CAPÍTULO 41
Resuenan las doce de la noche en el carrillón de la entrada, mientras permanece despierta ordenando las notas del día. Acompañan su escritura una taza de manzanilla, una lámpara de tulipa sobre el tocador y el humo de un cigarrillo a medio consumir.
La tripa del cuaderno que hace las veces de diario parece una panza de gorrino violentada en cada trazo. Sobre ella apoya el lapicero, calibrando las palabras escogidas. La perfumada brisa del jardín se cuela por la ventana y pone a bailar algunos cabellos que se han liberado de la cinta; ha dejado entornados los vidrios porque confía en que María Nieves contacte con ella en el momento menos pensado, después del sobresalto del último intento. Sin considerarse asustadiza, no puede dejar de plantearse si ahí fuera no habitará alguna alimaña, un perro salvaje como el que le acobardó en Providencia, que hubiese atacado a la anciana. Se ve tan menuda y frágil que amenaza con descomponerse ante el menor envite. Hasta hoy apenas había reparado en dónde vive, pues si lo hiciera en Providencia, ¿de qué modo se desplazaría? La distancia a pie es de más de una hora, y si abordara el trecho en plena noche sería impracticable. ¿En el arrabal con las demás personas de color? Otro tanto. ¿O sus huesos buscan acomodo allí donde le sorprenda el sueño, como reminiscencias de las costumbres de su tierra?
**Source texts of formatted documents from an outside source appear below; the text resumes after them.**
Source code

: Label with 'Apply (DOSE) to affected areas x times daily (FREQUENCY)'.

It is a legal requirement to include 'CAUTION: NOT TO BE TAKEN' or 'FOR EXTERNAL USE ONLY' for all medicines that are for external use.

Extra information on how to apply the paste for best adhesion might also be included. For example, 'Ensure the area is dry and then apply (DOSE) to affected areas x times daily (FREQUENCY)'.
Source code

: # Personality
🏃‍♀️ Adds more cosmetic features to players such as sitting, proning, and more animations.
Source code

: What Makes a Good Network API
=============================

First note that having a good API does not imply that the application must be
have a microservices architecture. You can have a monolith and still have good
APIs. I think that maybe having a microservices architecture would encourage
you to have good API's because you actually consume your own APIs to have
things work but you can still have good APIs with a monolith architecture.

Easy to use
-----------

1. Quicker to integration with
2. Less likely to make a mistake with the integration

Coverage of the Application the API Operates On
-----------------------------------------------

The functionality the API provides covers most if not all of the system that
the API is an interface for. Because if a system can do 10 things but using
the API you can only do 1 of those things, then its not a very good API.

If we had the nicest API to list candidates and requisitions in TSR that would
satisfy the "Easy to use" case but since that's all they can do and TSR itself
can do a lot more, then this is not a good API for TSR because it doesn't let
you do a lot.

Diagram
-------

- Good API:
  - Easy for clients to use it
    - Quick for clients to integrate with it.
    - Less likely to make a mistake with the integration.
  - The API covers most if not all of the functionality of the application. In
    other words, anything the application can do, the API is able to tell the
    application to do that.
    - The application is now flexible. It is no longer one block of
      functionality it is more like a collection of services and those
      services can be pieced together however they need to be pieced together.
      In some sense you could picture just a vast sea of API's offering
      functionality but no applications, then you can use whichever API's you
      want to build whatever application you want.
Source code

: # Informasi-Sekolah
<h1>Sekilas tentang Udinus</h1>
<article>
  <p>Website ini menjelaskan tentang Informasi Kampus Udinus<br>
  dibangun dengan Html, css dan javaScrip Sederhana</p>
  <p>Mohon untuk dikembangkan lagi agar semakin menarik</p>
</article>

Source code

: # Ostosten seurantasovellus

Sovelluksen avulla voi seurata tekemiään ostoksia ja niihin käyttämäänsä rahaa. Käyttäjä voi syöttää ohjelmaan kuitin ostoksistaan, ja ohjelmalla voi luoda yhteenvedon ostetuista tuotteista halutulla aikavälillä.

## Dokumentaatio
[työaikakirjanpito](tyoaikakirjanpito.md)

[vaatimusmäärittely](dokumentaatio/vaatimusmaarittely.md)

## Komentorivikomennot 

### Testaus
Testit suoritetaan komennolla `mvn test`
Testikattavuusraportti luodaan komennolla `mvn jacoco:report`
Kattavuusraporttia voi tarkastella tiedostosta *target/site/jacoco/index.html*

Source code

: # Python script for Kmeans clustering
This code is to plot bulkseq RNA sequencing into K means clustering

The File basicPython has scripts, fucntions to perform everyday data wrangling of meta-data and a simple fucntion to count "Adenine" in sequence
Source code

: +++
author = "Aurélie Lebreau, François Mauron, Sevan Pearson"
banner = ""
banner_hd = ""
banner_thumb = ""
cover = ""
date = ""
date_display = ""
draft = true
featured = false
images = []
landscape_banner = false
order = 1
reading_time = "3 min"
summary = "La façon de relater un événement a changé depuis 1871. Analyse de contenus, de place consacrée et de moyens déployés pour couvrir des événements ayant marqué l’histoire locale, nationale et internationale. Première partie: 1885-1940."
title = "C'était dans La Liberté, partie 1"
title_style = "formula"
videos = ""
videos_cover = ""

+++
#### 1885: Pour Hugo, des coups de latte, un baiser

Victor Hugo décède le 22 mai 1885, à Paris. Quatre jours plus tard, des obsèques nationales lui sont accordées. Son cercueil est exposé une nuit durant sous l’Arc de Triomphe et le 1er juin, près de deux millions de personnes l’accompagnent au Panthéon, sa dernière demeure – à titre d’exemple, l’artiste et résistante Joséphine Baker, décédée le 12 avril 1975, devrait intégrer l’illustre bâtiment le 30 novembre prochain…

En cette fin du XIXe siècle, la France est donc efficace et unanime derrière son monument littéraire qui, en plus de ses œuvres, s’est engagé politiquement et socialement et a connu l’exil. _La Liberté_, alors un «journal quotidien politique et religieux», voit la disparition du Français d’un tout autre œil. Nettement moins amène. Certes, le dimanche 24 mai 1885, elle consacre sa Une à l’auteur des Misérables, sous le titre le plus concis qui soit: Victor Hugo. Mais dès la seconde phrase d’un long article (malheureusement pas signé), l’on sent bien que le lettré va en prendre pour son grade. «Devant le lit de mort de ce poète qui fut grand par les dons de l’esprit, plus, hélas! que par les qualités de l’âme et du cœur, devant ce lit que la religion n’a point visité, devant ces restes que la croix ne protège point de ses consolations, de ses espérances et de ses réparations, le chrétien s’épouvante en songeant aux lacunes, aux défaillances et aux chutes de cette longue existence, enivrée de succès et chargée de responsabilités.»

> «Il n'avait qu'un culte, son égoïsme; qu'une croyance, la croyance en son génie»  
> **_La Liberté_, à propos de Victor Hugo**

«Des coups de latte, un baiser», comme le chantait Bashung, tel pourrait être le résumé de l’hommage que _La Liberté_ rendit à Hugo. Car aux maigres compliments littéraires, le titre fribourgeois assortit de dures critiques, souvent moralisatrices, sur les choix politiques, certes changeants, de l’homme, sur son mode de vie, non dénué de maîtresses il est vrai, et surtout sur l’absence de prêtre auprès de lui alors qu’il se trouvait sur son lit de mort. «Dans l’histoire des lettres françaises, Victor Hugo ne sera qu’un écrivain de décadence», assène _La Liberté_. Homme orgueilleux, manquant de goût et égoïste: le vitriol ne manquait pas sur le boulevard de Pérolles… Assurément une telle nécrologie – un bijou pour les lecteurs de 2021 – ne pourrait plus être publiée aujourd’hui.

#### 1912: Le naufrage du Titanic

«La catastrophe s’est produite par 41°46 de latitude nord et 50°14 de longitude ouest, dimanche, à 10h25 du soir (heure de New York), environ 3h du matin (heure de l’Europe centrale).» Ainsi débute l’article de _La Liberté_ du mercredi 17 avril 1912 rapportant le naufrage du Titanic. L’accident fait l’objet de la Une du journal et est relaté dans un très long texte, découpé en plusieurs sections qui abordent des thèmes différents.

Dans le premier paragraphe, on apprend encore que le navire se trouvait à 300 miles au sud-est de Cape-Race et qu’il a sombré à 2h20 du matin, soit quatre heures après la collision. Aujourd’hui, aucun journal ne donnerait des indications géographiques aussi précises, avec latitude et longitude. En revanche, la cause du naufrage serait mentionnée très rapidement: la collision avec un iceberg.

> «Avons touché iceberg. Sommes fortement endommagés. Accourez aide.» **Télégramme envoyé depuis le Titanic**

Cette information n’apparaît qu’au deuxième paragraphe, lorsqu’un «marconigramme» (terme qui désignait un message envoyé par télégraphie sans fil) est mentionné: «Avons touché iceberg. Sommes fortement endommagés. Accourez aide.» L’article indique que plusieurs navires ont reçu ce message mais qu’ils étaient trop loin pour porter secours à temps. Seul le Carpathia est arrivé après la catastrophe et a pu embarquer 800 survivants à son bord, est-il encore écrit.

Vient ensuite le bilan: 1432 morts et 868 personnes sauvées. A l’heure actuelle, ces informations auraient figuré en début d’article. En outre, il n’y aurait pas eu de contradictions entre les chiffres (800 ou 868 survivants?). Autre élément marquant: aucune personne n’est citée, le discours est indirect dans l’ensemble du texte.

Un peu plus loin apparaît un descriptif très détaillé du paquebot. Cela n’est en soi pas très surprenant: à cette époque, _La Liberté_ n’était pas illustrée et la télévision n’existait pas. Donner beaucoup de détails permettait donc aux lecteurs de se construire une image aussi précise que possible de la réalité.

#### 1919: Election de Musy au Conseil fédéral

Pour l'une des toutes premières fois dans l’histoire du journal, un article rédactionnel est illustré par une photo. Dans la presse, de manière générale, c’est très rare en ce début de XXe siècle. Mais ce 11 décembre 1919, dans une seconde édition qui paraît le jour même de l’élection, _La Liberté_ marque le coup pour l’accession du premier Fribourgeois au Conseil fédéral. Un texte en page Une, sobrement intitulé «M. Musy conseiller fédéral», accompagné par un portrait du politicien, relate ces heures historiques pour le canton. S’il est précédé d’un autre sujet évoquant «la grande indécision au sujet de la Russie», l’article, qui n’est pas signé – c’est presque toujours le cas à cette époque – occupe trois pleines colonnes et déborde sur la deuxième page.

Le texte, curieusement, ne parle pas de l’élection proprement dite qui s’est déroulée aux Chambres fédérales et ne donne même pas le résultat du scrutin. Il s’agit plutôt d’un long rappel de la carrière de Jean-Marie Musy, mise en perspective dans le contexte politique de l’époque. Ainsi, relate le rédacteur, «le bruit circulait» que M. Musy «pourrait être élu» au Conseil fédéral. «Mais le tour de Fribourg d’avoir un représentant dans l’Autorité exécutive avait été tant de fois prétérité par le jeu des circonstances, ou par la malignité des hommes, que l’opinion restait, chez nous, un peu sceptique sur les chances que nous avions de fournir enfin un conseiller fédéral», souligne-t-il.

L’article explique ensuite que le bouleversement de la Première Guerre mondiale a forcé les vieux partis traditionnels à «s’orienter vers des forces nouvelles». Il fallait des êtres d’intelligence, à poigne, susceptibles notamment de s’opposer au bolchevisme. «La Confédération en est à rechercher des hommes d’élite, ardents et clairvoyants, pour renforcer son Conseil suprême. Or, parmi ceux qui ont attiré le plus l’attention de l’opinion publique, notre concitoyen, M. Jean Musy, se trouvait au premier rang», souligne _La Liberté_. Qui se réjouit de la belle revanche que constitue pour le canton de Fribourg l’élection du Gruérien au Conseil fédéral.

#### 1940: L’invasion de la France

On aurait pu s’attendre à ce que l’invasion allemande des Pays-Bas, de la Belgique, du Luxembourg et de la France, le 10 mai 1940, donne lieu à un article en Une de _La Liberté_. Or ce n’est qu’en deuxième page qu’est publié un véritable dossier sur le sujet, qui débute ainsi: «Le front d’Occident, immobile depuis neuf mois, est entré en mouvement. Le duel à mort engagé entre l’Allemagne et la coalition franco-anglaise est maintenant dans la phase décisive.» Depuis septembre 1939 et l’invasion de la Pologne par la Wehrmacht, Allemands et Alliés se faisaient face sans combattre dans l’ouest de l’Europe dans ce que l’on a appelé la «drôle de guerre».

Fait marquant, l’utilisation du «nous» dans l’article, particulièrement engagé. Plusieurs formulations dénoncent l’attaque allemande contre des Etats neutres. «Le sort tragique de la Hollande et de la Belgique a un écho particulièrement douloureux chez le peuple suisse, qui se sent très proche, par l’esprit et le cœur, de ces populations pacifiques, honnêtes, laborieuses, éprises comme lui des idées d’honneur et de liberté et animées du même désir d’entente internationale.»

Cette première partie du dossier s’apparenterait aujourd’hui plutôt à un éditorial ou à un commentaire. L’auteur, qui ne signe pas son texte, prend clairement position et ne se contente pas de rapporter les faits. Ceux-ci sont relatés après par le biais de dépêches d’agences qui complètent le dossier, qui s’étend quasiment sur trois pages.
Alma se esfuerza en no especular, porque empieza a obsesionarse con la aprensión de que le haya sucedido algo; y ruega al cielo —en el que no cree, pero cuya eventualidad acaricia— que proteja a la mujer y le devuelva alguna señal, cualquiera, mínima, acerca de su estado.
No quiere otro motivo de ansiedad torpedeando su rutina.
¿Será que mi nombre no es fortuito? Si no existiera la abuela Alma, se abriría un resquicio entre mis dudas. Pero no, remite a su herencia, como mi piel o el color indefinido de este pelo que tiene poco de latina.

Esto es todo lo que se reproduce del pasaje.